Simply put, ESG will be harder to sell and demand much more. Complexity will increase due to the increase in regulation and the far more advanced scrutiny by authorities. Why? Because ESG is big, big business and it needs to be tamed. It is lightly regulated and left to various, often generous interpretations.
You need ESG analysis, not just data
What is also interesting with this historical event is the signal that ESG data is not the same thing as ESG analysis. If you claim integration and you only have ESG data from one of the big providers without a proprietary ESG analysis model and without having the required resources you are in big trouble. ESG data that is not verified, but self-reported by do-gooder companies is crap. Analysis eats data for breakfast, always. Results matter. Always.
If you sell ESG products that are process, not result oriented, and if you lack the capacity to show how it is done, tracked and measured and what results you achieve, well, maybe now is the time for you to throw in the towel.
The ranks of big financial players claiming ESG fame are full of well-paid and well-educated people who opt for deception and ignorance to science. From DWS to HSBC to BlackRock, it was a break in the internal ranks that caught the attention of FSA and thus created significant waves for these “leading ESG brands”.
With time the whistleblowing will increase, mutiny is not a mutiny if there was never really a ship you were serving on...
Imagine if more people start walking and talking, just like Desiree Fixler did to the various FSA offices. Going in for a coffee and cake. The courage and sense of genuine responsibility that these people, after all, possess is becoming more important than the next managerial job.
I wonder what the climate parties with mirror balls and smoke on the dance floor will look like when FSAs and SEC start looking at the net-zero commitments. You can almost see it ending, lights being turned on, and that physical feeling everyone knows, that the party is over.
10 Commandments of ESG Investing
In light of the DWS story and the widespread ESG greenwashing amongst asset managers, I would like to re-share my “10 Commandments of ESG Investing”, originally published in March 2021. You can read the full piece here.

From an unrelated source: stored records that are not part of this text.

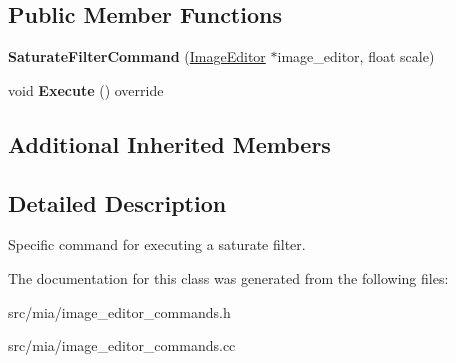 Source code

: \subsection*{Public Member Functions}
\begin{DoxyCompactItemize}
\item 
\mbox{\label{classimage__tools_1_1SaturateFilterCommand_ac0f09b6034b2925e35db829b42c9ee9e}} 
{\bfseries Saturate\+Filter\+Command} (\hyperlink{classimage__tools_1_1ImageEditor}{Image\+Editor} $\ast$image\+\_\+editor, float scale)
\item 
\mbox{\label{classimage__tools_1_1SaturateFilterCommand_a8677cb21e8e951040445713fba0eaa37}} 
void {\bfseries Execute} () override
\end{DoxyCompactItemize}
\subsection*{Additional Inherited Members}


\subsection{Detailed Description}
Specific command for executing a saturate filter. 

The documentation for this class was generated from the following files\+:\begin{DoxyCompactItemize}
\item 
src/mia/image\+\_\+editor\+\_\+commands.\+h\item 
src/mia/image\+\_\+editor\+\_\+commands.\+cc\end{DoxyCompactItemize}
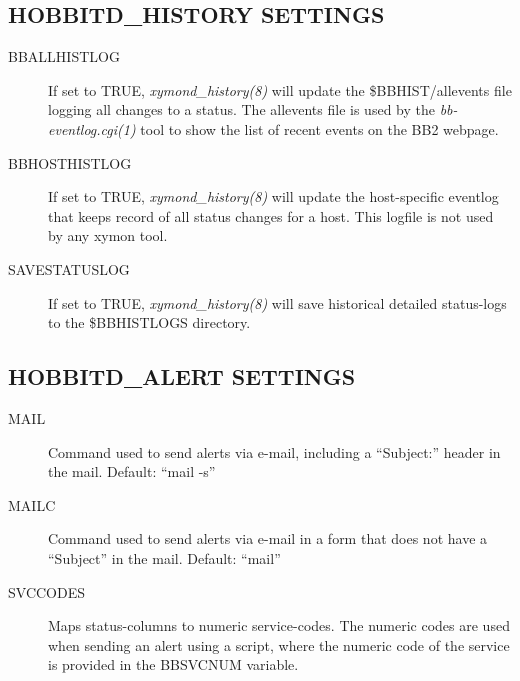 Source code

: \subsection{HOBBITD\_HISTORY SETTINGS}


 \begin{description}
\item[BBALLHISTLOG] If set to TRUE, \emph{xymond\_history(8)}
 will update the \$BBHIST/allevents file logging all changes to a status. The allevents file is used by the \emph{bb-eventlog.cgi(1)}
 tool to show the list of recent events on the BB2 webpage. 

 

\item[BBHOSTHISTLOG] If set to TRUE, \emph{xymond\_history(8)}
 will update the host-specific eventlog that keeps record of all status changes for a host. This logfile is not used by any xymon tool. 

 

\item[SAVESTATUSLOG] If set to TRUE, \emph{xymond\_history(8)}
 will save historical detailed status-logs to the \$BBHISTLOGS directory. 

 


 


\end{description}

\subsection{HOBBITD\_ALERT SETTINGS}


 \begin{description}
\item[MAIL] Command used to send alerts via e-mail, including a ``Subject:'' header in the mail. Default: ``mail -s'' 

 

\item[MAILC] Command used to send alerts via e-mail in a form that does not have a ``Subject'' in the mail. Default: ``mail'' 

 

\item[SVCCODES] Maps status-columns to numeric service-codes. The numeric codes are used when sending an alert using a script, where the numeric code of the service is provided in the BBSVCNUM variable. 

 


 


\end{description}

Above all else, it is about people and planet.
You must allocate significant resources.
You must be patient.
It will be painful.
You must be consistent.
You will be forgiven.
You must remember S and G.
You must go beyond data.
You must understand the limits.
You must always focus on outcome.
A dire climate warning
Finally, an interesting and important piece that was ignored last week is the warning from Katharine Hayhoe, chief scientist for the Nature Conservancy in the US and professor at Texas Tech University, who said that the world is heading for dangers unseen in the 10,000 years of human civilisation – and added that efforts to make the world more resilient were needed but by themselves could not soften the impact enough.

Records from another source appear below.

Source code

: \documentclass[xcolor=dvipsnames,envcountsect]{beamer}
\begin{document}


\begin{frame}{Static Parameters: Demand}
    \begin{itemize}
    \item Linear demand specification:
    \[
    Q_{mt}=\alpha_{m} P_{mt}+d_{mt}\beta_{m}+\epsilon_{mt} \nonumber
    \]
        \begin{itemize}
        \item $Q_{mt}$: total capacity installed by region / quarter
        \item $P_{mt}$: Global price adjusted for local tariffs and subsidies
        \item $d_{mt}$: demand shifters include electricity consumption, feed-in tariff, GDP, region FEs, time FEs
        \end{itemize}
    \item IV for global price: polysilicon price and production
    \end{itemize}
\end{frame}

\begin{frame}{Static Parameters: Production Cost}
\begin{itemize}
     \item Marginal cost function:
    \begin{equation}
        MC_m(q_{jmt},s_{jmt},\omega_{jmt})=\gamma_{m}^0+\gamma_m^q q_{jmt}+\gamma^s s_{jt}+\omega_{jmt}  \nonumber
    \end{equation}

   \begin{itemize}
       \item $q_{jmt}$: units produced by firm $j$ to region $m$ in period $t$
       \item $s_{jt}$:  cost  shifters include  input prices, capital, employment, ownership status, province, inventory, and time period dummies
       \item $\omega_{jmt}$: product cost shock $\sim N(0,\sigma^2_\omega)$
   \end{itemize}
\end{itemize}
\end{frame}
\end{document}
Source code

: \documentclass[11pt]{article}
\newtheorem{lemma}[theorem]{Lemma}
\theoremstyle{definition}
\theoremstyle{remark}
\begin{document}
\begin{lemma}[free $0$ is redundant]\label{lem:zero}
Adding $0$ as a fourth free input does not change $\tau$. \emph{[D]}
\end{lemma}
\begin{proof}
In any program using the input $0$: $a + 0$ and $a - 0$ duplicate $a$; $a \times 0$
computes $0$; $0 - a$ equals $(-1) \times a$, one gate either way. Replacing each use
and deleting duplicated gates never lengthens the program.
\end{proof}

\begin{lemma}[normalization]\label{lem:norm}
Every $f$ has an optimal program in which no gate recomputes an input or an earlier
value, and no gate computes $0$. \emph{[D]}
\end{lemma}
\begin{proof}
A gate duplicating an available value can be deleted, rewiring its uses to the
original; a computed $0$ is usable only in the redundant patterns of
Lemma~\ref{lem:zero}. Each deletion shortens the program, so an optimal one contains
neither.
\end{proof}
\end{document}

In other words, a leading climate scientist has just reminded us that we are in big trouble and that we cannot adapt our way out of the climate crisis. Because adaptation is too expensive and unfeasible compared to urgently cutting greenhouse gases.
“If we continue with business-as-usual greenhouse gas emissions, there is no adaptation that is possible. You just can’t,” she said in the interview with the Guardian.

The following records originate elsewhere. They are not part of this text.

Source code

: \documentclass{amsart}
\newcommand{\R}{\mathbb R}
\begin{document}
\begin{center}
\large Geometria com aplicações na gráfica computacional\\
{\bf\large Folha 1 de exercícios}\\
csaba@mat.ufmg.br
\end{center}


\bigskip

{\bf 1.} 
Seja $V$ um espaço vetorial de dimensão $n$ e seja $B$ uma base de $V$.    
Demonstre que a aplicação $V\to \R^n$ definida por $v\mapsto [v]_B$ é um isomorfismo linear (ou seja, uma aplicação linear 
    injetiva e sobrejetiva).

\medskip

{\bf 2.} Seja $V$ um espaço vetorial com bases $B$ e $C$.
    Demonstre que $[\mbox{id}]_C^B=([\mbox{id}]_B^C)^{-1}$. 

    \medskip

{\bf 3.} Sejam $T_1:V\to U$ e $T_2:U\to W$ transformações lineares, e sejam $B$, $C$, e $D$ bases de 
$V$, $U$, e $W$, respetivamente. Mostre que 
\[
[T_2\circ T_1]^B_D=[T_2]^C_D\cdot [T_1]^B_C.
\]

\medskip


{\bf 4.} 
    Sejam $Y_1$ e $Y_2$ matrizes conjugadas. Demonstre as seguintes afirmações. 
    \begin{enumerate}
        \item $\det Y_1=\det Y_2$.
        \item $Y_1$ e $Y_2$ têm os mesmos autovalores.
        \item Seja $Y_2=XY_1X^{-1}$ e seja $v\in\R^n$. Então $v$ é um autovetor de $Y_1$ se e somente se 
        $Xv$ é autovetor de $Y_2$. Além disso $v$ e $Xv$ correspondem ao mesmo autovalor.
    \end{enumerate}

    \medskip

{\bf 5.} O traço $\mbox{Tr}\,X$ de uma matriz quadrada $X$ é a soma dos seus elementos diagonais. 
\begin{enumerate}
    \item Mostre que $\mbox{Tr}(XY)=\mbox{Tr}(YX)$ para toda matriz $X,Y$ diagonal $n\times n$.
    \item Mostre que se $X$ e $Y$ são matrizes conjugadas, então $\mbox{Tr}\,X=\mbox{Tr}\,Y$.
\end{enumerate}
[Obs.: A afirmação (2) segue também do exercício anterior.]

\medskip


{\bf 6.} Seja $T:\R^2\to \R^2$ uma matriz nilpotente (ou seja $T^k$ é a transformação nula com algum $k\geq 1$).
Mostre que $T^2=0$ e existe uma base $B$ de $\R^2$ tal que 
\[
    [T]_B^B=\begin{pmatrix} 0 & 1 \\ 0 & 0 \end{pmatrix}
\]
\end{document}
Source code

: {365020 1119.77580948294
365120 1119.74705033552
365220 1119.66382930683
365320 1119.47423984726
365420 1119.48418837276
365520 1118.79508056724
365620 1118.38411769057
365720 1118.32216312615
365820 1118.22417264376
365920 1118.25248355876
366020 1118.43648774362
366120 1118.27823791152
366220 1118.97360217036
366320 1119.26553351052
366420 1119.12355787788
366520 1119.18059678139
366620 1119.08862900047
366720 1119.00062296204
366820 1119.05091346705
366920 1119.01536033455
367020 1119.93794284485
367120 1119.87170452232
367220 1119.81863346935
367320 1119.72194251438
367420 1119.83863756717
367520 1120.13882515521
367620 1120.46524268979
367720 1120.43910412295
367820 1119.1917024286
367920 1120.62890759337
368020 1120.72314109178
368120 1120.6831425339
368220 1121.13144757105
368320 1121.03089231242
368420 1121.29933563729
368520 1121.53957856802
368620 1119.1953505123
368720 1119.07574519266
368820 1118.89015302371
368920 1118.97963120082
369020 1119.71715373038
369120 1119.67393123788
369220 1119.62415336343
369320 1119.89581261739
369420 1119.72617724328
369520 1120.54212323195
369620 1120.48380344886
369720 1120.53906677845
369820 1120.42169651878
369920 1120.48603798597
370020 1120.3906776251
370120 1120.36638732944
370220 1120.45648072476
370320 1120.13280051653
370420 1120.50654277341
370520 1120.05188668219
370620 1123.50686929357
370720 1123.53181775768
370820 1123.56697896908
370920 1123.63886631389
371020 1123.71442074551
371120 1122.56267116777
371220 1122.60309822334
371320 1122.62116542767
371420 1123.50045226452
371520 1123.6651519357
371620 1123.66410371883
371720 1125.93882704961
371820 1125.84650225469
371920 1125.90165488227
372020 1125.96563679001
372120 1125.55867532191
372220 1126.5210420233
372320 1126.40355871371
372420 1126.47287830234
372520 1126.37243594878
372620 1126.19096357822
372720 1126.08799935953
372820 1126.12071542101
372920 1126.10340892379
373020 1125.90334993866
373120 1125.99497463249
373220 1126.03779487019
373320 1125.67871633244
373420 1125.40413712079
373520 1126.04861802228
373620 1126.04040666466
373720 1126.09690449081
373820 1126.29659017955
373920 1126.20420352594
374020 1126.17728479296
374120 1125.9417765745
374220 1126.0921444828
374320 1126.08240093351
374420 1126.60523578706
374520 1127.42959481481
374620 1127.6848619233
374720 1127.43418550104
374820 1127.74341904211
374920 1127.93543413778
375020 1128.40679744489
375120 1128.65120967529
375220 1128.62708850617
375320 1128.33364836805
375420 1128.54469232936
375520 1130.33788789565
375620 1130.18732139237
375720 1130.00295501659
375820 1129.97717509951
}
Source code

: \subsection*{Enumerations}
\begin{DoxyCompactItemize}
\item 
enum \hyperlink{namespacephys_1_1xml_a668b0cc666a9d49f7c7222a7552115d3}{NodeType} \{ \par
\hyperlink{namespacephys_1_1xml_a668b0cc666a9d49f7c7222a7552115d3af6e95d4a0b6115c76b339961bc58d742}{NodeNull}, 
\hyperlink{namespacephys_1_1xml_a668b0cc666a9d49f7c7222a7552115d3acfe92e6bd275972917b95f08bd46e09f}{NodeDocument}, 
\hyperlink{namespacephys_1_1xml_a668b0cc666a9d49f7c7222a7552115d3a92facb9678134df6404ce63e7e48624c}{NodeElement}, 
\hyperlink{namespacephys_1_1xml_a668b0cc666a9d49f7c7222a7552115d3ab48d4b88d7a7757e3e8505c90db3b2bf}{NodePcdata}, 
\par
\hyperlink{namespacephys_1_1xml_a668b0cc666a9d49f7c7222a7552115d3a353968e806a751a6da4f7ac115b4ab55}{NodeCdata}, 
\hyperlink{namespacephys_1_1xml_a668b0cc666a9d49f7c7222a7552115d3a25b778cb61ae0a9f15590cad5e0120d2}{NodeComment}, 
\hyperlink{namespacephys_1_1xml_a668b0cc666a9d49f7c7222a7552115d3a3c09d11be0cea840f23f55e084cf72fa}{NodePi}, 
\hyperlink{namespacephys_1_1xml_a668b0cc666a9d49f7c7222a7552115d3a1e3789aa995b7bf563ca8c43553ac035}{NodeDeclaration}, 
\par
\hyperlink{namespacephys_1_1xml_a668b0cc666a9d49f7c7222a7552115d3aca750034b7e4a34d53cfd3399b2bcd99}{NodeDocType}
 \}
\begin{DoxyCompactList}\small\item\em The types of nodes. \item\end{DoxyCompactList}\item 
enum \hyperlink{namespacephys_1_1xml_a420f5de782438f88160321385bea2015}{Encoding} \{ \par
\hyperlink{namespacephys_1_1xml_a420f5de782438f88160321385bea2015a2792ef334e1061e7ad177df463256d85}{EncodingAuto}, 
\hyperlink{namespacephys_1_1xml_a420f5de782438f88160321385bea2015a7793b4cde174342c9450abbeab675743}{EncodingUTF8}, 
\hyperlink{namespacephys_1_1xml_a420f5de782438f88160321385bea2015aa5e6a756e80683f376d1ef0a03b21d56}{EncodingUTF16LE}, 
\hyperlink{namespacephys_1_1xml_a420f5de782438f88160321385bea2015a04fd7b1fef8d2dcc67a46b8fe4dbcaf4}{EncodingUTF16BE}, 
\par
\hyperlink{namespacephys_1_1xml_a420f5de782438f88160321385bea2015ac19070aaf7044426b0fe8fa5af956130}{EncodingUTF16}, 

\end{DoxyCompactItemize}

These impacts would be felt across the world, she warned. “Our infrastructure, worth trillions of dollars, built over decades, was built for a planet that no longer exists,” she said. Changing that infrastructure would cost further trillions, so allowing greenhouse gas emissions to continue to grow would mean ever-rising impacts and costs.
The whole of modern life is at stake, she added. “Human civilisation is based on the assumption of a stable climate,” she said. “But we are moving far beyond the stable range.”
That’s all for now. Have a great week.